Runway shipped Gen-4 on May 3 with five upgrades, the headliner being native audio-video generation — synchronized dialogue, ambient sound, and environmental effects produced in the same pass as the visuals. The update also adds UGC ad templates with vertical TikTok-ready output and a new API enabling hybrid multi-model pipelines (mix Gen-4 with Veo 3 or Seedance in a single workflow). Motion physics and prompt adherence both got meaningful bumps.
Between April 1-6, Alibaba released four Wan 2.7 models — text-to-video, image-to-video, reference-to-video with voice cloning, and instruction-based video editing — all under Apache 2.0, fully downloadable and self-hostable.

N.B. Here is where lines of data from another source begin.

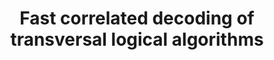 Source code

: ---
title: "Fast correlated decoding of transversal logical algorithms"
description: "Quantum error correction (QEC) is required for large-scale computation, but incurs a significant resource overhead. Recent advances have shown that by jointly decoding logical qubits in algorithms composed of transversal gates, the number of syndrome extraction rounds can be reduced by a factor of the code distance d, at the cost of increased classical decoding complexity. Here, we reformulate the problem of decoding transversal circuits by directly decoding relevant logical operator products as they propagate through the circuit. This procedure transforms the decoding task into one closely resembling that of a single-qubit memory propagating through time. The resulting approach leads to fast decoding and reduced problem size while maintaining high performance. Focusing on the surface code, we prove that this method enables fault-tolerant decoding with minimum-weight perfect matching, and benchmark its performance on example circuits including magic state distillation. We find that the threshold is comparable to that of a single-qubit memory, and that the total decoding run time can be, in fact, less than that of conventional lattice surgery. Our approach enables fast correlated decoding, providing a pathway to directly extend single-qubit QEC techniques to transversal algorithms."
selectionPriority: 4
publishDate: "2025-05-19"
authors: "Madelyn Cain*, Dolev Bluvstein*, Chen Zhao*, Shouzhen Gu, Nishad Maskara, Marcin Kalinowski, Alexandra A. Geim, Aleksander Kubica"
correspondingAuthors: "Mikhail D. Lukin, and Hengyun Zhou"
paperURL: "PDF: https://arxiv.org/abs/2505.13587"
codeURL: ""
webURL: ""
img: "/figs/2025-fast_correlated_decoding.png"
imgAlt: "Fast Correlated Decoding"
pub: ""
dataURL: ""
---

The 27B MoE architecture (14B active) outputs 1080p video up to 15 seconds with native audio sync, and the R2V model accepts up to five simultaneous reference inputs. API pricing starts at $0.10/sec via Together AI.
As of April 7, any Google account holder can generate Veo 3.1 video clips for free — 10 per month at 720p/8 seconds. AI Ultra subscribers get up to 1,000 generations. Google also shipped Veo 3.1 Lite for developers at $0.05/sec on Vertex AI, under half the cost of Veo 3.1 Fast. Custom music via Lyria 3 is bundled for Pro/Ultra tiers.
Instagram's algorithm update, which rolled live April 30-May 4, now penalizes accounts that primarily post unoriginal content across all formats — not just Reels. The system evaluates accounts over a rolling month: if most output is reposted material, the account drops out of Explore and recommendation surfaces entirely. For AI video creators, this means original generation and meaningful transformation are now table stakes for distribution on the platform.
OpenAI's GPT Image 2.0 landed in ComfyUI via Partner Nodes in late April. The model plans compositions before generating — dense text, UI mockups, infographics, and manga panels render cleanly. Editing preserves structural integrity at up to 2K. The practical play: use it to generate text-heavy hero frames, then hand off to local models for upscaling, stylization, or video-from-image pipelines.
Kling 3.0's Motion Control transfers facial motion, hand gestures, body movement, and camera rhythm from a reference video to any still image. Element Binding locks facial identity to motion data for consistent characters across shots. Outputs in native 4K with up to 6 camera cuts in a single 15-second generation — shot-reverse-shot patterns handled automatically.
ByteDance's Seedance 2.0 (February launch, now mature on CapCut and fal.ai) uses a unified Multimodal Diffusion Transformer that encodes text, image, audio, and video into a shared representation space. It accepts up to 12 reference assets per generation, outputs 4-15 sec at 2K with native stereo audio, and claims 90%+ usable output on first attempt. IP guardrails block recognizable likenesses, copyrighted characters, and brand impersonation at the model level.
X's creator revenue sharing pool has more than doubled for 2026 compared to 2025, with payouts tied to Verified Home Timeline impressions. However, as of March 3, posting AI-generated conflict footage without disclosure triggers a 90-day suspension from the program. AI video creators monetizing on X need visible disclosure on synthetic content to protect their revenue stream.